To run UnitedMet imputation:

  1. Input files
  • file_path: set a main directory for input data, e.g. ~/data. Under this main directory:
    • rna_matched_data_dir: input directory for paired RNA-seq reference datasets
      • All RNA-seq files should be named 'matched_tpm_.csv'. Column names (the first row) should be gene names. Row names (the first column) should be sample names/IDs. Gene names should be harmonized across all datasets under consideration.
    • met_matched_data_dir: input directory for paired metabolomics reference datasets.
      • All metabolomics datasets should be saved as '.csv' files. Column names (the first row) should be metabolite names. Row names (the first column) should be sample names/IDs. Metabolite names should be harmonized across all datasets under consideration.
    • rna_imputation_data_dir: input directory for single-modality RNA-seq dataset
      • The RNA-seq file should be named 'matched_tpm_.csv'. Column names (the first row) should be gene names. Row names (the first column) should be sample names/IDs. Gene names should be harmonized across all datasets under consideration.

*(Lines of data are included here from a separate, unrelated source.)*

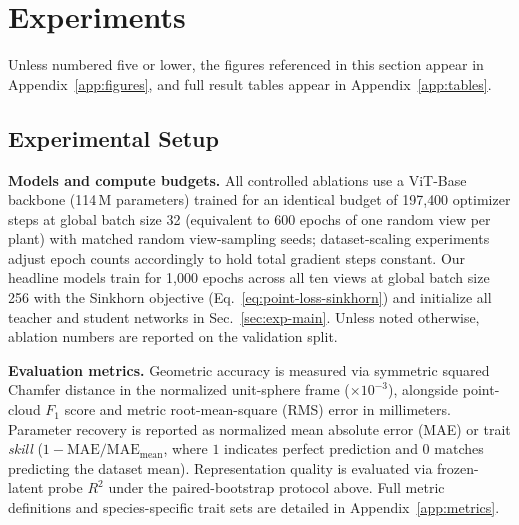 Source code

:\documentclass[10pt,twocolumn,letterpaper]{article}
\begin{document}
\section{Experiments}
\label{sec:results}\label{sec:experiments}

Unless numbered five or lower, the figures referenced in this section appear in Appendix~\ref{app:figures}, and full result tables appear in Appendix~\ref{app:tables}.

\subsection{Experimental Setup}
\label{sec:setup}\label{sec:exp-setup}

\noindent\textbf{Models and compute budgets.}
All controlled ablations use a ViT-Base backbone (114\,M parameters) trained for an identical budget of 197{,}400 optimizer steps at global batch size 32 (equivalent to 600 epochs of one random view per plant) with matched random view-sampling seeds; dataset-scaling experiments adjust epoch counts accordingly to hold total gradient steps constant. Our headline models train for 1{,}000 epochs across all ten views at global batch size 256 with the Sinkhorn objective (Eq.~\ref{eq:point-loss-sinkhorn}) and initialize all teacher and student networks in Sec.~\ref{sec:exp-main}. Unless noted otherwise, ablation numbers are reported on the validation split.

\noindent\textbf{Evaluation metrics.}
Geometric accuracy is measured via symmetric squared Chamfer distance in the normalized unit-sphere frame ($\times 10^{-3}$), alongside point-cloud $F_1$ score and metric root-mean-square (RMS) error in millimeters. Parameter recovery is reported as normalized mean absolute error (MAE) or trait \emph{skill} ($1 - \mathrm{MAE}/\mathrm{MAE}_{\mathrm{mean}}$, where $1$ indicates perfect prediction and $0$ matches predicting the dataset mean). Representation quality is evaluated via frozen-latent probe $R^2$ under the paired-bootstrap protocol above. Full metric definitions and species-specific trait sets are detailed in Appendix~\ref{app:metrics}.
\end{document}
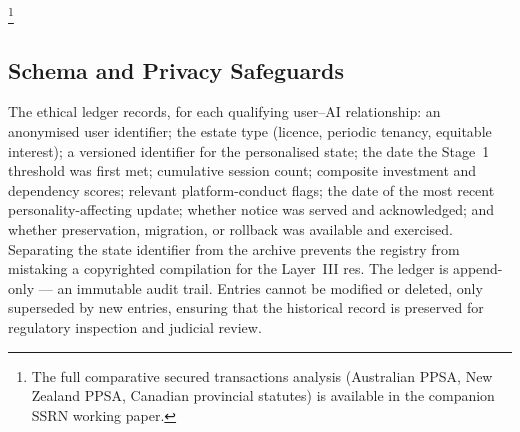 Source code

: \footnote{The full comparative secured transactions analysis (Australian PPSA, New Zealand PPSA, Canadian provincial statutes) is available in the companion SSRN working paper.}

\subsection{Schema and Privacy Safeguards}
\label{sec:schema}

The ethical ledger records, for each qualifying user--AI relationship: an anonymised user identifier; the estate type (licence, periodic tenancy, equitable interest); a versioned identifier for the personalised state; the date the Stage~1 threshold was first met; cumulative session count; composite investment and dependency scores; relevant platform-conduct flags; the date of the most recent personality-affecting update; whether notice was served and acknowledged; and whether preservation, migration, or rollback was available and exercised. Separating the state identifier from the archive prevents the registry from mistaking a copyrighted compilation for the Layer~III res. The ledger is append-only --- an immutable audit trail. Entries cannot be modified or deleted, only superseded by new entries, ensuring that the historical record is preserved for regulatory inspection and judicial review.

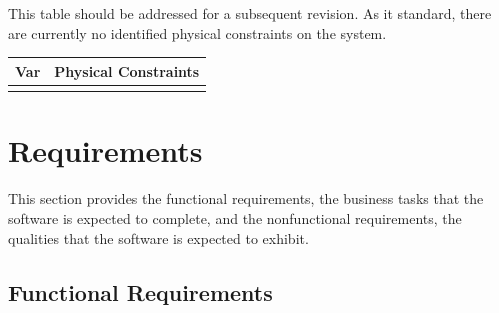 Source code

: \documentclass[12pt]{article}
\begin{document}
\noindent
\\
\\
This table should be addressed for a subsequent revision. As it standard, there are currently no 
identified physical constraints on the system.
\begin{table}[!h]
\caption{Output Variables} \label{TblOutputVar}
\renewcommand{\arraystretch}{1.2}
\noindent \begin{longtable*}{l l} 
  \toprule
  \textbf{Var} & \textbf{Physical Constraints} \\
  \midrule 

  \\
  \bottomrule
\end{longtable*}
\end{table}

\section{Requirements}\label{Header_Req}
This section provides the functional requirements, the business tasks that the
software is expected to complete, and the nonfunctional requirements, the
qualities that the software is expected to exhibit.

\subsection{Functional Requirements}
\end{document}
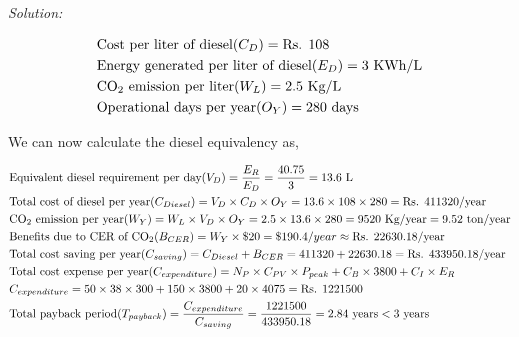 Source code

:\documentclass{home_assignment}
\begin{document}
\pagebreak
\textit{Solution:}
\begin{fleqn}[\parindent]
    \begin{equation*}
       \begin{split}
        &\text{Cost per liter of diesel} (C_{D})= \text{Rs. } 108\\
        &\text{Energy generated per liter of diesel} (E_{D})=3 \text{ KWh/L}\\
        &\text{CO\textsubscript{2} emission per liter} (W_L)=2.5 \text{ Kg/L}\\
        &\text{Operational days per year} (O_Y)=280 \text{ days}       \end{split}
       \end{equation*}
\end{fleqn}
We can now calculate the diesel equivalency as,
\begin{fleqn}[\parindent]
    \begin{equation*}
       \begin{split}
        &\text{Equivalent diesel requirement per day} (V_{D})=\frac{E_R}{E_{D}} = \frac{40.75}{3}=13.6 \text{ L} \\
        &\text{Total cost of diesel per year} (C_{Diesel})= V_{D}\times C_{D}\times O_Y=13.6\times108\times280=\text{Rs. }411320\text{/year}\\
        &\text{CO\textsubscript{2} emission per year}(W_Y)=W_L\times V_{D}\times O_Y=2.5\times 13.6 \times 280=9520 \text{ Kg/year}=9.52 \text{ ton/year}\\
        &\text{Benefits due to CER of CO\textsubscript{2}} (B_{CER})=W_Y\times \$ 20=\$190.4/year\approx \text{Rs. }22630.18\text{/year}\\
        &\text{Total cost saving per year} (C_{saving})=C_{Diesel}+B_{CER}=411320+22630.18=\text{Rs. }433950.18\text{/year}\\
        &\text{Total cost expense per year} (C_{expenditure})=N_P\times C_{PV}\times P_{peak}+C_{B}\times3800+C_I\times E_R\\
        &C_{expenditure}=50\times38\times300+150\times3800+20\times4075=\text{Rs. }1221500\\
        &\text{Total payback period} (T_{payback})=\frac{C_{expenditure}}{C_{saving}}=\frac{1221500}{433950.18}=2.84\text{ years}<3 \text{ years}
         \end{split}
       \end{equation*}
\end{fleqn}
\end{document}
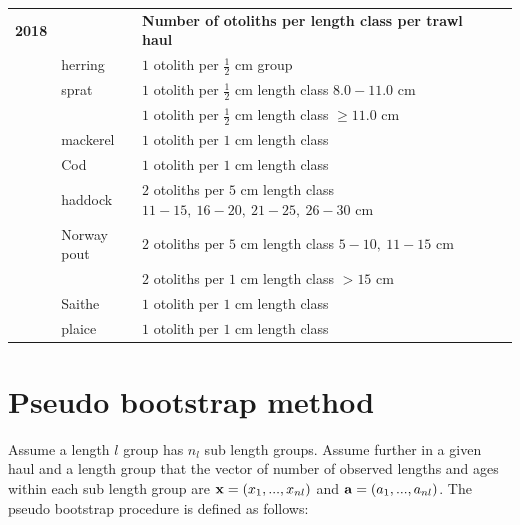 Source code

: \documentclass[a4paper 12pt]{article}
\numberwithin{equation}{section}
\begin{document}
\begin{small}
\begin{table}[h!]
\begin{tabularx}{\linewidth}{r l l l l X}
{\bf 2018} & & {\bf Number of otoliths per length class per trawl haul}  \\[1.0ex]
  & herring  &  $1$  otolith per $\frac{1}{2}$ cm group \\[0.5ex]
     & sprat    & $1$  otolith per $\frac{1}{2}$ cm length class  $8.0 -11.0$ cm\\[0.5ex]
              & & $1$  otolith per $\frac{1}{2}$ cm length class  $\geq 11.0$ cm\\[0.5ex]
& mackerel      & $1$  otolith per $1$ cm length class \\[0.5ex]
& Cod       	  & $1$  otolith per $1$ cm length class\\[0.5ex]
& haddock & $2$  otoliths per $5$ cm length class $11 -15, \ 16-20, \ 21-25, \ 26-30$ cm \\[0.5ex]
& Norway pout & $2$  otoliths per $5$ cm length class $5 -10, \ 11-15$ cm\\[0.5ex]
               & & $2$  otoliths per $1$ cm length class $> 15$ cm\\[1.0ex]
&Saithe        & $1$  otolith per $1$ cm length class \\[0.5ex]  
&plaice       & $1$  otolith per $1$ cm length class \\[0.1ex]
\bottomrule         
\end{tabularx}
\end{table}
\end{small}


\section{Pseudo bootstrap method}
\label{secAp:pseudobootstrap}
Assume a length $l$ group has $n_{l}$ sub length groups. Assume further in a given haul and a length group that the vector of number of observed lengths and ages within each sub length group are ${\bf x} = \left(x_{1},...,x_{nl}\right)$ and ${\bf a} = \left(a_{1},...,a_{nl}\right)$.  The pseudo bootstrap procedure is defined as follows:
\end{document}
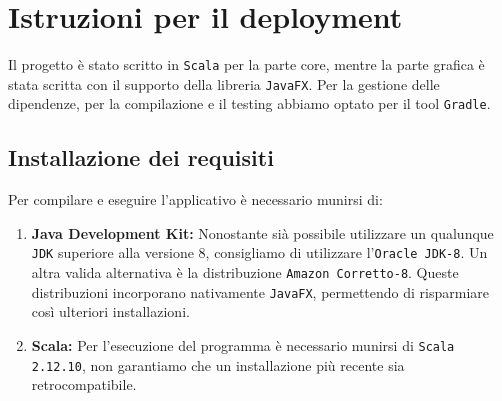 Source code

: \section{Istruzioni per il deployment}
	Il progetto è stato scritto in \texttt{Scala} per la parte core, mentre la parte grafica è stata scritta con il supporto della libreria \texttt{JavaFX}.
	Per la gestione delle dipendenze, per la compilazione e il testing abbiamo optato per il tool \texttt{Gradle}.

	\subsection{Installazione dei requisiti}
	 Per compilare e eseguire l'applicativo è necessario munirsi di:
	 \begin{enumerate}
	 	\item \textbf{Java Development Kit:}
	 		Nonostante sià possibile utilizzare un qualunque \texttt{JDK} superiore alla versione 8, consigliamo di utilizzare l'\texttt{Oracle JDK-8}.
	 		Un altra valida alternativa è la distribuzione \texttt{Amazon Corretto-8}\cite{AmazonCorrettoSite}.
	 		Queste distribuzioni incorporano nativamente \texttt{JavaFX}, permettendo di risparmiare così ulteriori installazioni.
	 		
	 	\item \textbf{Scala: }
	 		Per l'esecuzione del programma è necessario munirsi di \texttt{Scala 2.12.10}, non garantiamo che un installazione più recente sia retrocompatibile.
	 	 
	 \end{enumerate}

    • MasterMapping_ccRCC.csv: a sreadsheet containing matched RNA-seq and metabolomics sample IDs. If using our 4 ccRCC datasets as reference, place this file under the main directory as well.
  1. Run cross-validation
  • Grid search to determine hyperparameter ndims (the number of latent dimensions for embedding matrices W and H)
    • If you are able to run job arrays on an HPC cluster, we recommend running cross-validation to determine the optimal hyperparameter for your datasets. Running cross-validation on a local computer could be time-consuming.
    • You can find bash scripts to run cross-validation on a HPC using SLURM here: /UnitedMet/impute_met/jobs/job_cv_met.
  1. Run imputation:
  • Running command lines as below
cd UnitedMet
conda activate UnitedMet
python3 -m UnitedMet.impute_met.local.impute.py --verbose_embeddings --n_steps 4000 --learning_rate 0.001 -fp ${file_path} -rna ${rna_matched_data_dir} -met ${met_matched_data_dir} -id ${rna_imputation_data_dir} -ck -rd ${results_dir} -n ${ndims}
  • Specify file_path, rna_matched_data_dir, met_matched_data_dir, rna_imputation_data_dir, rresults_dir according to your file path set up.
  • Remove -ck if not using our 4 ccRCC datasets as reference.
  • Specify ndims with the optimal number you get from grid search or using default number 30.
  • Please note that imputation of metabolomic levels for TCGA KIRC cohort (606 samples, trained with 4 ccRCC datasets containing 341 samples) takes ~1 hour on a HPC cluster.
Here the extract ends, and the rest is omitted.